3

Pyspark uses cProfile and works according to the docs for the RDD API, but it seems that there is no way to get the profiler to print results after running a bunch of DataFrame API operations?

from pyspark import SparkContext, SQLContext
sc = SparkContext()
sqlContext = SQLContext(sc)
rdd = sc.parallelize([('a', 0), ('b', 1)])
df = sqlContext.createDataFrame(rdd)
rdd.count()         # this ACTUALLY gets profiled :)
sc.show_profiles()  # here is where the profiling prints out
sc.show_profiles()  # here prints nothing (no new profiling to show)

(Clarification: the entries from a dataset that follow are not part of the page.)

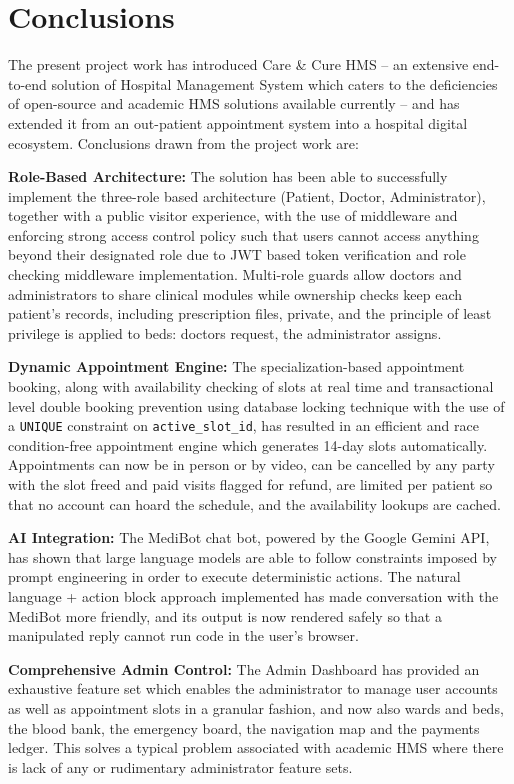 \section{Conclusions}

The present project work has introduced Care \& Cure HMS – an extensive end-to-end solution of Hospital Management System which caters to the deficiencies of open-source and academic HMS solutions available currently – and has extended it from an out-patient appointment system into a hospital digital ecosystem. Conclusions drawn from the project work are:

\textbf{Role-Based Architecture:} The solution has been able to successfully implement the three-role based architecture (Patient, Doctor, Administrator), together with a public visitor experience, with the use of middleware and enforcing strong access control policy such that users cannot access anything beyond their designated role due to JWT based token verification and role checking middleware implementation. Multi-role guards allow doctors and administrators to share clinical modules while ownership checks keep each patient's records, including prescription files, private, and the principle of least privilege is applied to beds: doctors request, the administrator assigns.

\textbf{Dynamic Appointment Engine:} The specialization-based appointment booking, along with availability checking of slots at real time and transactional level double booking prevention using database locking technique with the use of a \texttt{UNIQUE} constraint on \texttt{active\_slot\_id}, has resulted in an efficient and race condition-free appointment engine which generates 14-day slots automatically. Appointments can now be in person or by video, can be cancelled by any party with the slot freed and paid visits flagged for refund, are limited per patient so that no account can hoard the schedule, and the availability lookups are cached.

\textbf{AI Integration:} The MediBot chat bot, powered by the Google Gemini API, has shown that large language models are able to follow constraints imposed by prompt engineering in order to execute deterministic actions. The natural language + action block approach implemented has made conversation with the MediBot more friendly, and its output is now rendered safely so that a manipulated reply cannot run code in the user's browser.

\textbf{Comprehensive Admin Control:} The Admin Dashboard has provided an exhaustive feature set which enables the administrator to manage user accounts as well as appointment slots in a granular fashion, and now also wards and beds, the blood bank, the emergency board, the navigation map and the payments ledger. This solves a typical problem associated with academic HMS where there is lack of any or rudimentary administrator feature sets.

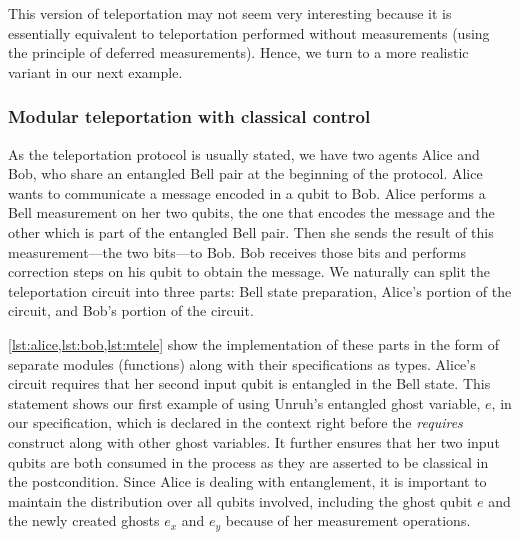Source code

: This version of teleportation may not seem very interesting because it is essentially equivalent to teleportation performed without measurements (using the principle of deferred measurements). Hence, we turn to a more realistic variant in our next example.

\subsubsection{Modular teleportation with classical control}

As the teleportation protocol is usually stated, we have two agents Alice and Bob, who share an entangled Bell pair at the beginning of the protocol. Alice wants to communicate a message encoded in a qubit to Bob. Alice performs a Bell measurement on her two qubits, the one that encodes the message and the other which is part of the entangled Bell pair. Then she sends the result of this measurement---the two bits---to Bob. Bob receives those bits and performs correction steps on his qubit to obtain the message. We naturally can split the teleportation circuit into three parts: Bell state preparation, Alice's portion of the circuit, and Bob's portion of the circuit.







\cref{lst:alice,lst:bob,lst:mtele} show the implementation of these parts in the form of separate modules (functions) along with their specifications as types. Alice's circuit requires that her second input qubit is entangled in the Bell state. This statement shows our first example of using Unruh's entangled ghost variable, $e$, in our specification, which is declared in the context right before the \textit{requires} construct along with other ghost variables. It further ensures that her two input qubits are both consumed in the process as they are asserted to be classical in the postcondition. Since Alice is dealing with entanglement, it is important to maintain the distribution over all qubits involved, including the ghost qubit $e$ and the newly created ghosts $e_x$ and $e_y$ because of her measurement operations.

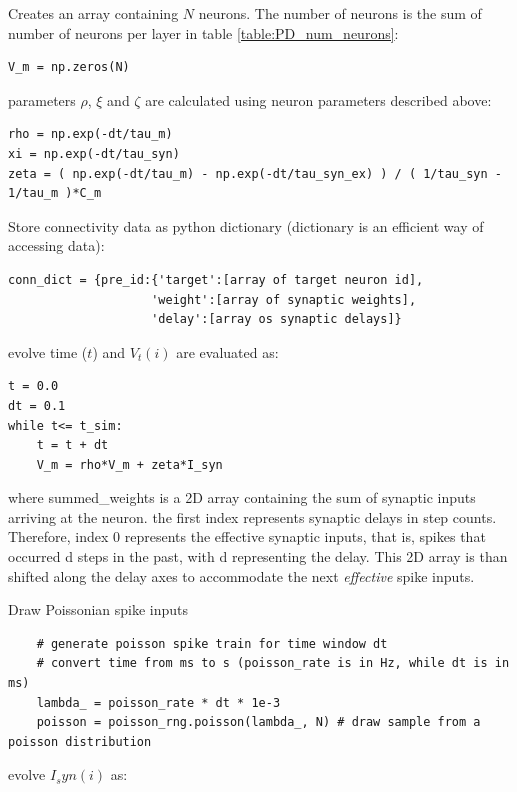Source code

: \documentclass[11pt]{scrartcl}
\begin{document}
\begin{enumerate}
    \item Creates an array containing $N$ neurons. The number of neurons is the sum of number of neurons per layer in table \ref{table:PD_num_neurons}:
\begin{verbatim}
V_m = np.zeros(N)
\end{verbatim}
    \item parameters $\rho$, $\xi$ and $\zeta$ are calculated using neuron parameters described above:
\begin{verbatim}
rho = np.exp(-dt/tau_m)
xi = np.exp(-dt/tau_syn)
zeta = ( np.exp(-dt/tau_m) - np.exp(-dt/tau_syn_ex) ) / ( 1/tau_syn - 1/tau_m )*C_m
\end{verbatim}
Store connectivity data as python dictionary (dictionary is an efficient way of accessing data):
\begin{verbatim}
conn_dict = {pre_id:{'target':[array of target neuron id],
                    'weight':[array of synaptic weights],
                    'delay':[array os synaptic delays]}
\end{verbatim}
    \item evolve time ($t$) and $V_t(i)$ are evaluated as:
\begin{verbatim}
t = 0.0
dt = 0.1
while t<= t_sim:
    t = t + dt
    V_m = rho*V_m + zeta*I_syn
\end{verbatim}
where summed\_weights is a 2D array containing the sum of synaptic inputs arriving at the neuron. the first index represents synaptic delays in step counts. Therefore, index 0 represents the effective synaptic inputs, that is, spikes that occurred d steps in the past, with d representing the delay. This 2D array is than shifted along the delay axes to accommodate the next \textit{effective} spike inputs.
{\color{blue}
    \item Draw Poissonian spike inputs
    \begin{verbatim}
    # generate poisson spike train for time window dt
    # convert time from ms to s (poisson_rate is in Hz, while dt is in ms)
    lambda_ = poisson_rate * dt * 1e-3
    poisson = poisson_rng.poisson(lambda_, N) # draw sample from a poisson distribution
\end{verbatim}
}
    \item evolve $I_syn(i)$ as:

\end{enumerate}
\end{document}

rdd.count()         # this ACTUALLY gets profiled :)
sc.show_profiles()  # here is where the profiling prints out in DataFrame API

df.count()          # why does this NOT get profiled?!?
sc.show_profiles()  # prints nothing?!

# and again it works when converting to RDD but not 

df.rdd.count()      # this ACTUALLY gets profiled :)
sc.show_profiles()  # here is where the profiling prints out

df.count()          # why does this NOT get profiled?!?
sc.show_profiles()  # prints nothing?!
Jason
  • 1,974
  • 24
  • 19
  • I tried `df.groupby('_1').count().collect()`, which apparently has both actions and transformations, and still no printout – Jason Jan 30 '19 at 23:05

1 Answers1

2

That is the expected behavior.

Unlike RDD API, which provides native Python logic, DataFrame / SQL API are JVM native. Unless you invoke Python udf* (including pandas_udf), no Python code is executed on the worker machines. All that is done on the Python side, is simple API calls through Py4j gateway.

Therefore there no profiling information exists.


* Note that the udf's seem to be excluded from the profiling as well.

user10938362
  • 3,991
  • 2
  • 12
  • 29